Task =
Look through the listing below for the word "provided" and copy every line where it occurs.

Data supplied =
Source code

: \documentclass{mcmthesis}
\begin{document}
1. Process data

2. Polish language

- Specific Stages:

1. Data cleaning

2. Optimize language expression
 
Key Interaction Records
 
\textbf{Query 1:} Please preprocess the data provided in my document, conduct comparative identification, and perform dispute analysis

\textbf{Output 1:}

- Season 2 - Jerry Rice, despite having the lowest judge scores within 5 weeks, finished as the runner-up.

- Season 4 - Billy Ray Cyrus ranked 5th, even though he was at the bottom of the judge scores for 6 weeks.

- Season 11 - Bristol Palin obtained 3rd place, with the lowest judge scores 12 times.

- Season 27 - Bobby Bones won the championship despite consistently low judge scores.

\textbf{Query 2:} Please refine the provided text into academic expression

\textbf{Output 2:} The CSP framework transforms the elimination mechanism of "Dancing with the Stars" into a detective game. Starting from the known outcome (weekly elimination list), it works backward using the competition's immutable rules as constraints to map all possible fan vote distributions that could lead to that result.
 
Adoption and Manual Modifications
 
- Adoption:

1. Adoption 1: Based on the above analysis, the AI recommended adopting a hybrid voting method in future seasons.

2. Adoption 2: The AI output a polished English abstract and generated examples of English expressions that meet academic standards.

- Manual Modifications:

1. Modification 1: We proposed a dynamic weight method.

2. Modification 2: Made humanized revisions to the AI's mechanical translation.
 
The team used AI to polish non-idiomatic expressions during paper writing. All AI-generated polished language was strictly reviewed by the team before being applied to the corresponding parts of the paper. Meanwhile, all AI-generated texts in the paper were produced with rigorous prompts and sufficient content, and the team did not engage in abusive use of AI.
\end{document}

...

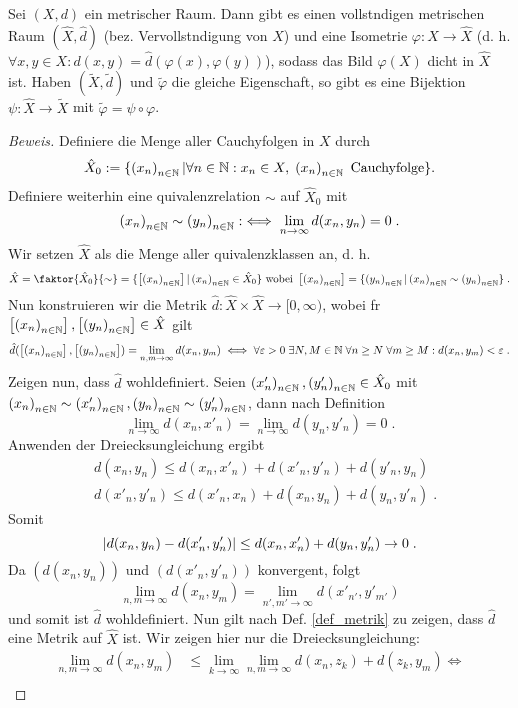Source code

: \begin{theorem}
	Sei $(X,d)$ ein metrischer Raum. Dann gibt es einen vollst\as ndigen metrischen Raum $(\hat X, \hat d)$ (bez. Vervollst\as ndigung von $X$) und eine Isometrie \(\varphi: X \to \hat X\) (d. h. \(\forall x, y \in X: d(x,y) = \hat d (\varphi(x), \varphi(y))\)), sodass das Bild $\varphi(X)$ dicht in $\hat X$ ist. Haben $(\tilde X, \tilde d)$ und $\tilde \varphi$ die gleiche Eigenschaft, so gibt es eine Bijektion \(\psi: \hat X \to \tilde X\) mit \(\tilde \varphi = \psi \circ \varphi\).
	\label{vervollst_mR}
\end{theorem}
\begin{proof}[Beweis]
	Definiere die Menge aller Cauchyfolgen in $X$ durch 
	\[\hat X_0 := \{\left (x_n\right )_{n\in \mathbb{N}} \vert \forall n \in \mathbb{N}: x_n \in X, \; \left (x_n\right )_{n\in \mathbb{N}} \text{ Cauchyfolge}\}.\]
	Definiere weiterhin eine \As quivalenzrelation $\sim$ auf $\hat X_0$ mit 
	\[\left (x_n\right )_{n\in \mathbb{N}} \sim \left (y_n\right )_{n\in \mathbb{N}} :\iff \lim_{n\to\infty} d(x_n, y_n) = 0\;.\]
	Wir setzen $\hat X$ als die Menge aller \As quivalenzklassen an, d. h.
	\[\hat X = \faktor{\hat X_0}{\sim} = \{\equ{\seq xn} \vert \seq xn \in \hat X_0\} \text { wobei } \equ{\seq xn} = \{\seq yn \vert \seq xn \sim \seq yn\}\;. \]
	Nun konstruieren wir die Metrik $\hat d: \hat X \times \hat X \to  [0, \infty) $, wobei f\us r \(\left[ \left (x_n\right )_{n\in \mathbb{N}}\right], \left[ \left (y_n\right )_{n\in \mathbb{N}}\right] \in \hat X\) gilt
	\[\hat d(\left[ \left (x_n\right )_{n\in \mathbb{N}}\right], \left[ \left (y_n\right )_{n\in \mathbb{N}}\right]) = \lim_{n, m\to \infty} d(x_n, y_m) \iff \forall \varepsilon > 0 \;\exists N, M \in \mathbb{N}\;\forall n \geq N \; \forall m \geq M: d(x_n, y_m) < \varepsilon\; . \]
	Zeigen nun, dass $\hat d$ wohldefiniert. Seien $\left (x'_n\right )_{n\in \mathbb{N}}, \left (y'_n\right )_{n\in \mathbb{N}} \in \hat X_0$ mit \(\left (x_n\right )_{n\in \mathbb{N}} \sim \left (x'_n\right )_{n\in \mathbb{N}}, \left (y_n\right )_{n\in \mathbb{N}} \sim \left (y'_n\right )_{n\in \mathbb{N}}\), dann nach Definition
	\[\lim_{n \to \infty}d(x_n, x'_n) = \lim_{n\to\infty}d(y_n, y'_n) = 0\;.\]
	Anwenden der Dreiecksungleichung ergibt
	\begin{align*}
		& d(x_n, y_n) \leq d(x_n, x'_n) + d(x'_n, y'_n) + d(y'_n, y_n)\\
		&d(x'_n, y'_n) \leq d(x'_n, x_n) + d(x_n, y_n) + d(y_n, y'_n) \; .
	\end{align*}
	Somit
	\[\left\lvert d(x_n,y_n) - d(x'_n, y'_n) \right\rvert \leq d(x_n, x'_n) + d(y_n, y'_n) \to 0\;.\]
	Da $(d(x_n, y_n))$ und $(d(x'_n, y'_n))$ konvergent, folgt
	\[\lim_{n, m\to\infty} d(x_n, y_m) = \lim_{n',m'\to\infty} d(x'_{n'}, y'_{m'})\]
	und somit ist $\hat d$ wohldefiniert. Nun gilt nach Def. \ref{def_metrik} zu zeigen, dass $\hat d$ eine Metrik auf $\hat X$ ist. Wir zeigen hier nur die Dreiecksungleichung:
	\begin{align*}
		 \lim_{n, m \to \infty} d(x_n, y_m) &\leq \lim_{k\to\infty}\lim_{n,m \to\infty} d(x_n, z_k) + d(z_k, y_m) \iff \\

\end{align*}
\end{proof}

Result of this exercise =
\textbf{Query 1:} Please preprocess the data provided in my document, conduct comparative identification, and perform dispute analysis
\textbf{Query 2:} Please refine the provided text into academic expression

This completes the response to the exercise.